Oculus is the company that produces the Rift. The Oculus Rift is a virtual reality headset that’s scheduled to be released in 2016. Facebook, looking to participate in the rapidly growing  popularity of virtual reality, scooped up Oculus in 2014 for about $2 billion.

ZeniMax is the parent company of a few different game developers. Bethesda and id Software are ZeniMax studios. Bethesda is known for the Fallout and Elder Scrolls games. id Software is known for the iconic game Doom.

Oculus got a huge bump in popularity when John Carmack took a job with them. Carmack is the co-creator of Doom and co-founder of id. A number of other employees jumped ship and went to Oculus. And that’s when things got problematic, according to ZeniMax.

ZeniMax believes their former employees used trade secrets in developing the technology behind the Oculus Rift. They claim that years of expensive research and copyrighted code were essentially stolen. Oculus disagreed.

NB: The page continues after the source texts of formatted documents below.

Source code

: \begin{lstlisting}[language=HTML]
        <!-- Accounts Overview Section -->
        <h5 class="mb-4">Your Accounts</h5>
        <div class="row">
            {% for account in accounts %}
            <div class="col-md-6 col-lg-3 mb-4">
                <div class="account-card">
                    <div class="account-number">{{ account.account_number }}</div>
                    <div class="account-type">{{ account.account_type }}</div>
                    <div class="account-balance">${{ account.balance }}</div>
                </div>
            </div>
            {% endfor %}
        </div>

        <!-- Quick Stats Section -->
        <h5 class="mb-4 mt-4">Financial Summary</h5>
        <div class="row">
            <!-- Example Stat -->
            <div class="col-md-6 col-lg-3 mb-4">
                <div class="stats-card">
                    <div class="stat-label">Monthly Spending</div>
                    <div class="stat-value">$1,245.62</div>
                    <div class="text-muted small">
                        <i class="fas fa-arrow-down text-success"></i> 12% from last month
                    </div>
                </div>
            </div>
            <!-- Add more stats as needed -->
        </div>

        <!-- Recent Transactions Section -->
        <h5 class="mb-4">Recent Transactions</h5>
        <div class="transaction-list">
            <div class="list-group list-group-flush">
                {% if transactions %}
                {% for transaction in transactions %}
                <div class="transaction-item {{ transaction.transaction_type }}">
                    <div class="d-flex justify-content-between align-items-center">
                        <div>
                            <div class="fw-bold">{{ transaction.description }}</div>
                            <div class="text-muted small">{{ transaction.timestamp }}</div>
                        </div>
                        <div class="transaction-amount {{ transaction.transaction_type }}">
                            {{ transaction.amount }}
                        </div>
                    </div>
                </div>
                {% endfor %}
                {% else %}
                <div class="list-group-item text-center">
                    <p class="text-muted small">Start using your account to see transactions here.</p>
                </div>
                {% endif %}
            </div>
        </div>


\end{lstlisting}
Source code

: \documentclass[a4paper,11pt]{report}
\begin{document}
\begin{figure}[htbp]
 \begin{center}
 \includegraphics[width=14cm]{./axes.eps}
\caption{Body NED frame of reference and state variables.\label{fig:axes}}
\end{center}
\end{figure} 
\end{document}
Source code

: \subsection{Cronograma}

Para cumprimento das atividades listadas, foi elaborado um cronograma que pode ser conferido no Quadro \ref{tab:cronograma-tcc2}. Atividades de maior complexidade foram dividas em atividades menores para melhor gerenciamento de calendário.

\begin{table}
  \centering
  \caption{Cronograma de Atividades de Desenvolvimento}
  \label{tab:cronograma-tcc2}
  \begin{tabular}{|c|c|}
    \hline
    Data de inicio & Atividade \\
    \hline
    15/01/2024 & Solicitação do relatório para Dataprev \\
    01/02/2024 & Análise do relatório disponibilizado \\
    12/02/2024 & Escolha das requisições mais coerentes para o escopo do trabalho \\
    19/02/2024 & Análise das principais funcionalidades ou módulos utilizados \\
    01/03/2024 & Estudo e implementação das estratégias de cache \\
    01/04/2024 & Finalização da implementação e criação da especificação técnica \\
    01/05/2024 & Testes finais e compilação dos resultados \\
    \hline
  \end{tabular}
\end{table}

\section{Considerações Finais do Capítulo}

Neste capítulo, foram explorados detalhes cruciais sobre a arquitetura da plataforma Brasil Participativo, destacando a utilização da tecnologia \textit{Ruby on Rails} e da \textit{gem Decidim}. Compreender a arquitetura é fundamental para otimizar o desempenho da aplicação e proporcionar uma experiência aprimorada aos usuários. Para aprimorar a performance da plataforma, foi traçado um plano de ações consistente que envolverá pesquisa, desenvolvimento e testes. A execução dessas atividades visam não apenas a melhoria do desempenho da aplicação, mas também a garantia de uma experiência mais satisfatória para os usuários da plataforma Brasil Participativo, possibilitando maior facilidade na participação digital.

After that, ZeniMax took the issue to court. The lawsuit has multiple defendents: Facebook, Oculus VR, and Palmer Luckey (a former employee of ZeniMax). Luckey argued that his non-disclosure agreement with ZeniMax wasn’t valid because of some non-specific verbiage. He also argued that he wasn’t compensated for keeping things secret. Oculus argued that ZeniMax wasn’t taking necessary steps to protect their trade secrets.

The judge has thrown out all of the defendants’ claims. This allows the case to move to the discovery procedure, which is scheduled to take place in February 2016.